Stored data entries:
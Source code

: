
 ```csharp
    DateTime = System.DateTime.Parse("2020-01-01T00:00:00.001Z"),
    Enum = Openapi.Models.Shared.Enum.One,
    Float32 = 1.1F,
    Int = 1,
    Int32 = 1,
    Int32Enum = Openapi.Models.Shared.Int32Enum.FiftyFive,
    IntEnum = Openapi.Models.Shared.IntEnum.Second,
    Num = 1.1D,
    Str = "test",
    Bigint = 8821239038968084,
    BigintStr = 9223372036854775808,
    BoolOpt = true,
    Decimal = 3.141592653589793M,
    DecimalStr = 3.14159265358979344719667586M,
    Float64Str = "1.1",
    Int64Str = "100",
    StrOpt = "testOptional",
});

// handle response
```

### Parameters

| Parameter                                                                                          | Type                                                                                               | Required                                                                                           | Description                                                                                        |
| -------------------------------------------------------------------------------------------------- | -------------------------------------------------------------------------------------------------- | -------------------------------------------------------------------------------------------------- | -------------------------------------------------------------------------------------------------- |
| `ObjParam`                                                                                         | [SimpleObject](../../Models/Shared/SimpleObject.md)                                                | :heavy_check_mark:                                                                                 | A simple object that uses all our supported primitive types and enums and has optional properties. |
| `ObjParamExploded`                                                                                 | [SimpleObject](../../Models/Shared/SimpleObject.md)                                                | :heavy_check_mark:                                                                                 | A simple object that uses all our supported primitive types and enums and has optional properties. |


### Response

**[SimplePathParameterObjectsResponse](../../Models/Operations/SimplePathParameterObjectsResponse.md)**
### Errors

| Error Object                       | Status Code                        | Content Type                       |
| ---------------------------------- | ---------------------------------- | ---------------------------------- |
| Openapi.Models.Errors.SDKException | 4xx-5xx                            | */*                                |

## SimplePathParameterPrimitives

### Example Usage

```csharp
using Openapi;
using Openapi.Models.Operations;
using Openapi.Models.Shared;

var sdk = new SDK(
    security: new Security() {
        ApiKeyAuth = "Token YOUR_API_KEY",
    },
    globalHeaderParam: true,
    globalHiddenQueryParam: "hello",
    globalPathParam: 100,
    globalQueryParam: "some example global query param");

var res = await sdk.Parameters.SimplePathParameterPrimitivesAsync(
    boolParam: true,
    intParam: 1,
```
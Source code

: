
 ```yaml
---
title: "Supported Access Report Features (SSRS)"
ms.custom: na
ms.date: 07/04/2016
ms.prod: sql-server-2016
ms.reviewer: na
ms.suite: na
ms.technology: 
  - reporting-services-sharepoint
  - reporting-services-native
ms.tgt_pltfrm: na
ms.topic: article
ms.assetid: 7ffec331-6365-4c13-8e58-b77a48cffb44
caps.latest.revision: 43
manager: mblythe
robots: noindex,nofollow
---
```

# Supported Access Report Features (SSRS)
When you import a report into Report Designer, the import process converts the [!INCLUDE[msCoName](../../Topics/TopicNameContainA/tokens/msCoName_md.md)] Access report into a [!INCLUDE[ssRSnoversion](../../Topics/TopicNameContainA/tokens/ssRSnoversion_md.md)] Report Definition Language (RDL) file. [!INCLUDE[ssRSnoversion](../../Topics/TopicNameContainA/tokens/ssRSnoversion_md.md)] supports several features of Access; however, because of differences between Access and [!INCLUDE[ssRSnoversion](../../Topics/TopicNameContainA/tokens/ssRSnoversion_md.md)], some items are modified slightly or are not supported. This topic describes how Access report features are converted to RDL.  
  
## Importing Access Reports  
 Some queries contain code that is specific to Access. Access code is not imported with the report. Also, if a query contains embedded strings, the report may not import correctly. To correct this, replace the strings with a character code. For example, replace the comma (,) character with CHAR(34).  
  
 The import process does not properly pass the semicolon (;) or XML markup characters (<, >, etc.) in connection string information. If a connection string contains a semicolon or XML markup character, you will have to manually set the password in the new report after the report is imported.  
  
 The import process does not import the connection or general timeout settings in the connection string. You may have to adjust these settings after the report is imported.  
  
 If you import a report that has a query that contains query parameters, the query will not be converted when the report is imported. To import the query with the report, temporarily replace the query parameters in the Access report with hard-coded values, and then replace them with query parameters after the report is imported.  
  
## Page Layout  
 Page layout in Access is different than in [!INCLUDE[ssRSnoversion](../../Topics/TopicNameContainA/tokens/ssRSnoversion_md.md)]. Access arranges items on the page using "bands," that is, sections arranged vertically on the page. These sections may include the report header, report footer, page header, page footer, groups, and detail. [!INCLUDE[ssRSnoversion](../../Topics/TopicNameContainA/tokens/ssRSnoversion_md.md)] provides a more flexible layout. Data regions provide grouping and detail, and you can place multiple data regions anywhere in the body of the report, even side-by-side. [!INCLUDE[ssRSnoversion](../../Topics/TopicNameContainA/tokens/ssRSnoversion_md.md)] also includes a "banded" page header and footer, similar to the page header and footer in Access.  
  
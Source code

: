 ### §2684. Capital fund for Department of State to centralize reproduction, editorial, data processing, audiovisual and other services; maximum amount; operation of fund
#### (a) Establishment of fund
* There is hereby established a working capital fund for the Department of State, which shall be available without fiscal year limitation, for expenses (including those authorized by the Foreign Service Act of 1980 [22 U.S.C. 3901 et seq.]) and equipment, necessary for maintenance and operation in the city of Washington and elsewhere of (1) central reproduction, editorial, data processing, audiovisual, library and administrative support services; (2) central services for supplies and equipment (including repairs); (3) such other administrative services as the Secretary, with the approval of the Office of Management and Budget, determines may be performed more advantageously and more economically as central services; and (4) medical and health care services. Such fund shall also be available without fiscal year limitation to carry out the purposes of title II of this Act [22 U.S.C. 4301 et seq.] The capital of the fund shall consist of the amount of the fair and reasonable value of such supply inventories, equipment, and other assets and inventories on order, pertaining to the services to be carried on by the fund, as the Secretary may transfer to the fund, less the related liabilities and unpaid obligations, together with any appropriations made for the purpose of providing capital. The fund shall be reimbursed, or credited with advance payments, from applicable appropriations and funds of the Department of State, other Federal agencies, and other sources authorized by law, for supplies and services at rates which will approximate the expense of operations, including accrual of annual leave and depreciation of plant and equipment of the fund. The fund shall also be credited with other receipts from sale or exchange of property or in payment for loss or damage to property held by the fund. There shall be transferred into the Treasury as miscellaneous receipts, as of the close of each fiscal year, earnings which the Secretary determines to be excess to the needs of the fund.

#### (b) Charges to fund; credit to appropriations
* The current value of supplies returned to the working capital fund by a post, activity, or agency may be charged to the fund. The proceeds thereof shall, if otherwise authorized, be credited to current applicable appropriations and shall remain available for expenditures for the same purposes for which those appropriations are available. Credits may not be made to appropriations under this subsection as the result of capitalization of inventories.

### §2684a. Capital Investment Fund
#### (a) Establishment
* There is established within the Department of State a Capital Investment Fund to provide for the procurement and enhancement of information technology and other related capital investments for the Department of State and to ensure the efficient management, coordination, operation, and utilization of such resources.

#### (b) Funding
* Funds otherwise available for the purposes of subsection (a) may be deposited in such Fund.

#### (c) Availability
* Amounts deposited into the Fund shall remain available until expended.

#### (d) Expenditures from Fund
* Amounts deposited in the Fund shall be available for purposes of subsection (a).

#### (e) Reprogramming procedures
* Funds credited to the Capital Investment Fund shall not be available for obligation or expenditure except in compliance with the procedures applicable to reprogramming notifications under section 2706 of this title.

ASSIGNMENT:
Return every entry exactly as given.

EXERCISE RESPONSE:
Source code

:
 ```csharp
    DateTime = System.DateTime.Parse("2020-01-01T00:00:00.001Z"),
    Enum = Openapi.Models.Shared.Enum.One,
    Float32 = 1.1F,
    Int = 1,
    Int32 = 1,
    Int32Enum = Openapi.Models.Shared.Int32Enum.FiftyFive,
    IntEnum = Openapi.Models.Shared.IntEnum.Second,
    Num = 1.1D,
    Str = "test",
    Bigint = 8821239038968084,
    BigintStr = 9223372036854775808,
    BoolOpt = true,
    Decimal = 3.141592653589793M,
    DecimalStr = 3.14159265358979344719667586M,
    Float64Str = "1.1",
    Int64Str = "100",
    StrOpt = "testOptional",
});

// handle response
```

### Parameters

| Parameter                                                                                          | Type                                                                                               | Required                                                                                           | Description                                                                                        |
| -------------------------------------------------------------------------------------------------- | -------------------------------------------------------------------------------------------------- | -------------------------------------------------------------------------------------------------- | -------------------------------------------------------------------------------------------------- |
| `ObjParam`                                                                                         | [SimpleObject](../../Models/Shared/SimpleObject.md)                                                | :heavy_check_mark:                                                                                 | A simple object that uses all our supported primitive types and enums and has optional properties. |
| `ObjParamExploded`                                                                                 | [SimpleObject](../../Models/Shared/SimpleObject.md)                                                | :heavy_check_mark:                                                                                 | A simple object that uses all our supported primitive types and enums and has optional properties. |


### Response

**[SimplePathParameterObjectsResponse](../../Models/Operations/SimplePathParameterObjectsResponse.md)**
### Errors

| Error Object                       | Status Code                        | Content Type                       |
| ---------------------------------- | ---------------------------------- | ---------------------------------- |
| Openapi.Models.Errors.SDKException | 4xx-5xx                            | */*                                |

## SimplePathParameterPrimitives

### Example Usage

```csharp
using Openapi;
using Openapi.Models.Operations;
using Openapi.Models.Shared;

var sdk = new SDK(
    security: new Security() {
        ApiKeyAuth = "Token YOUR_API_KEY",
    },
    globalHeaderParam: true,
    globalHiddenQueryParam: "hello",
    globalPathParam: 100,
    globalQueryParam: "some example global query param");

var res = await sdk.Parameters.SimplePathParameterPrimitivesAsync(
    boolParam: true,
    intParam: 1,
```
Source code

:
 ```yaml
---
title: "Supported Access Report Features (SSRS)"
ms.custom: na
ms.date: 07/04/2016
ms.prod: sql-server-2016
ms.reviewer: na
ms.suite: na
ms.technology: 
  - reporting-services-sharepoint
  - reporting-services-native
ms.tgt_pltfrm: na
ms.topic: article
ms.assetid: 7ffec331-6365-4c13-8e58-b77a48cffb44
caps.latest.revision: 43
manager: mblythe
robots: noindex,nofollow
---
```

# Supported Access Report Features (SSRS)
When you import a report into Report Designer, the import process converts the [!INCLUDE[msCoName](../../Topics/TopicNameContainA/tokens/msCoName_md.md)] Access report into a [!INCLUDE[ssRSnoversion](../../Topics/TopicNameContainA/tokens/ssRSnoversion_md.md)] Report Definition Language (RDL) file. [!INCLUDE[ssRSnoversion](../../Topics/TopicNameContainA/tokens/ssRSnoversion_md.md)] supports several features of Access; however, because of differences between Access and [!INCLUDE[ssRSnoversion](../../Topics/TopicNameContainA/tokens/ssRSnoversion_md.md)], some items are modified slightly or are not supported. This topic describes how Access report features are converted to RDL.  
  
## Importing Access Reports  
 Some queries contain code that is specific to Access. Access code is not imported with the report. Also, if a query contains embedded strings, the report may not import correctly. To correct this, replace the strings with a character code. For example, replace the comma (,) character with CHAR(34).  
  
 The import process does not properly pass the semicolon (;) or XML markup characters (<, >, etc.) in connection string information. If a connection string contains a semicolon or XML markup character, you will have to manually set the password in the new report after the report is imported.  
  
 The import process does not import the connection or general timeout settings in the connection string. You may have to adjust these settings after the report is imported.  
  
 If you import a report that has a query that contains query parameters, the query will not be converted when the report is imported. To import the query with the report, temporarily replace the query parameters in the Access report with hard-coded values, and then replace them with query parameters after the report is imported.  
  
## Page Layout  
 Page layout in Access is different than in [!INCLUDE[ssRSnoversion](../../Topics/TopicNameContainA/tokens/ssRSnoversion_md.md)]. Access arranges items on the page using "bands," that is, sections arranged vertically on the page. These sections may include the report header, report footer, page header, page footer, groups, and detail. [!INCLUDE[ssRSnoversion](../../Topics/TopicNameContainA/tokens/ssRSnoversion_md.md)] provides a more flexible layout. Data regions provide grouping and detail, and you can place multiple data regions anywhere in the body of the report, even side-by-side. [!INCLUDE[ssRSnoversion](../../Topics/TopicNameContainA/tokens/ssRSnoversion_md.md)] also includes a "banded" page header and footer, similar to the page header and footer in Access.  
  
Source code

: ### §2684. Capital fund for Department of State to centralize reproduction, editorial, data processing, audiovisual and other services; maximum amount; operation of fund
#### (a) Establishment of fund
* There is hereby established a working capital fund for the Department of State, which shall be available without fiscal year limitation, for expenses (including those authorized by the Foreign Service Act of 1980 [22 U.S.C. 3901 et seq.]) and equipment, necessary for maintenance and operation in the city of Washington and elsewhere of (1) central reproduction, editorial, data processing, audiovisual, library and administrative support services; (2) central services for supplies and equipment (including repairs); (3) such other administrative services as the Secretary, with the approval of the Office of Management and Budget, determines may be performed more advantageously and more economically as central services; and (4) medical and health care services. Such fund shall also be available without fiscal year limitation to carry out the purposes of title II of this Act [22 U.S.C. 4301 et seq.] The capital of the fund shall consist of the amount of the fair and reasonable value of such supply inventories, equipment, and other assets and inventories on order, pertaining to the services to be carried on by the fund, as the Secretary may transfer to the fund, less the related liabilities and unpaid obligations, together with any appropriations made for the purpose of providing capital. The fund shall be reimbursed, or credited with advance payments, from applicable appropriations and funds of the Department of State, other Federal agencies, and other sources authorized by law, for supplies and services at rates which will approximate the expense of operations, including accrual of annual leave and depreciation of plant and equipment of the fund. The fund shall also be credited with other receipts from sale or exchange of property or in payment for loss or damage to property held by the fund. There shall be transferred into the Treasury as miscellaneous receipts, as of the close of each fiscal year, earnings which the Secretary determines to be excess to the needs of the fund.

#### (b) Charges to fund; credit to appropriations
* The current value of supplies returned to the working capital fund by a post, activity, or agency may be charged to the fund. The proceeds thereof shall, if otherwise authorized, be credited to current applicable appropriations and shall remain available for expenditures for the same purposes for which those appropriations are available. Credits may not be made to appropriations under this subsection as the result of capitalization of inventories.

### §2684a. Capital Investment Fund
#### (a) Establishment
* There is established within the Department of State a Capital Investment Fund to provide for the procurement and enhancement of information technology and other related capital investments for the Department of State and to ensure the efficient management, coordination, operation, and utilization of such resources.

#### (b) Funding
* Funds otherwise available for the purposes of subsection (a) may be deposited in such Fund.

#### (c) Availability
* Amounts deposited into the Fund shall remain available until expended.

#### (d) Expenditures from Fund
* Amounts deposited in the Fund shall be available for purposes of subsection (a).

#### (e) Reprogramming procedures
* Funds credited to the Capital Investment Fund shall not be available for obligation or expenditure except in compliance with the procedures applicable to reprogramming notifications under section 2706 of this title.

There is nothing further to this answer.